_TASK STATEMENT_
Please return every line in the entries below with the word "void" in it.

=== DATASET RECORDS ===

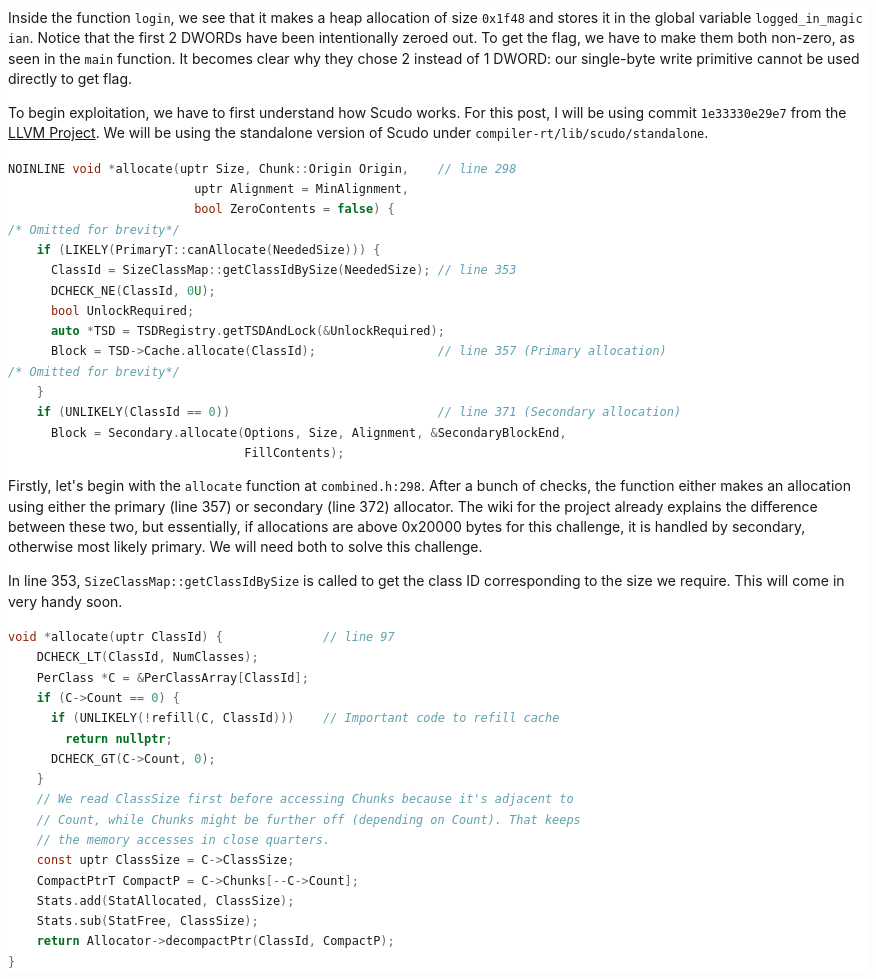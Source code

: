 Inside the function `login`, we see that it makes a heap allocation of size `0x1f48` and stores it in the global variable `logged_in_magician`. Notice that the first 2 DWORDs have been intentionally zeroed out. To get the flag, we have to make them both non-zero, as seen in the `main` function. It becomes clear why they chose 2 instead of 1 DWORD: our single-byte write primitive cannot be used directly to get flag.

To begin exploitation, we have to first understand how Scudo works. For this post, I will be using commit `1e33330e29e7` from the [LLVM Project](https://github.com/llvm/llvm-project). We will be using the standalone version of Scudo under `compiler-rt/lib/scudo/standalone`.

```c
NOINLINE void *allocate(uptr Size, Chunk::Origin Origin,    // line 298
                          uptr Alignment = MinAlignment,
                          bool ZeroContents = false) {
/* Omitted for brevity*/
    if (LIKELY(PrimaryT::canAllocate(NeededSize))) {
      ClassId = SizeClassMap::getClassIdBySize(NeededSize); // line 353
      DCHECK_NE(ClassId, 0U);
      bool UnlockRequired;
      auto *TSD = TSDRegistry.getTSDAndLock(&UnlockRequired);
      Block = TSD->Cache.allocate(ClassId);                 // line 357 (Primary allocation)
/* Omitted for brevity*/
    }
    if (UNLIKELY(ClassId == 0))                             // line 371 (Secondary allocation)
      Block = Secondary.allocate(Options, Size, Alignment, &SecondaryBlockEnd,
                                 FillContents);
```

Firstly, let's begin with the `allocate` function at `combined.h:298`. After a bunch of checks, the function either makes an allocation using either the primary (line 357) or secondary (line 372) allocator. The wiki for the project already explains the difference between these two, but essentially, if allocations are above 0x20000 bytes for this challenge, it is handled by secondary, otherwise most likely primary. We will need both to solve this challenge.

In line 353, `SizeClassMap::getClassIdBySize` is called to get the class ID corresponding to the size we require. This will come in very handy soon.

```c
void *allocate(uptr ClassId) {              // line 97
    DCHECK_LT(ClassId, NumClasses);
    PerClass *C = &PerClassArray[ClassId];
    if (C->Count == 0) {
      if (UNLIKELY(!refill(C, ClassId)))    // Important code to refill cache
        return nullptr;
      DCHECK_GT(C->Count, 0);
    }
    // We read ClassSize first before accessing Chunks because it's adjacent to
    // Count, while Chunks might be further off (depending on Count). That keeps
    // the memory accesses in close quarters.
    const uptr ClassSize = C->ClassSize;
    CompactPtrT CompactP = C->Chunks[--C->Count];
    Stats.add(StatAllocated, ClassSize);
    Stats.sub(StatFree, ClassSize);
    return Allocator->decompactPtr(ClassId, CompactP);
}
```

===

_YOUR SOLUTION_
NOINLINE void *allocate(uptr Size, Chunk::Origin Origin,    // line 298
void *allocate(uptr ClassId) {              // line 97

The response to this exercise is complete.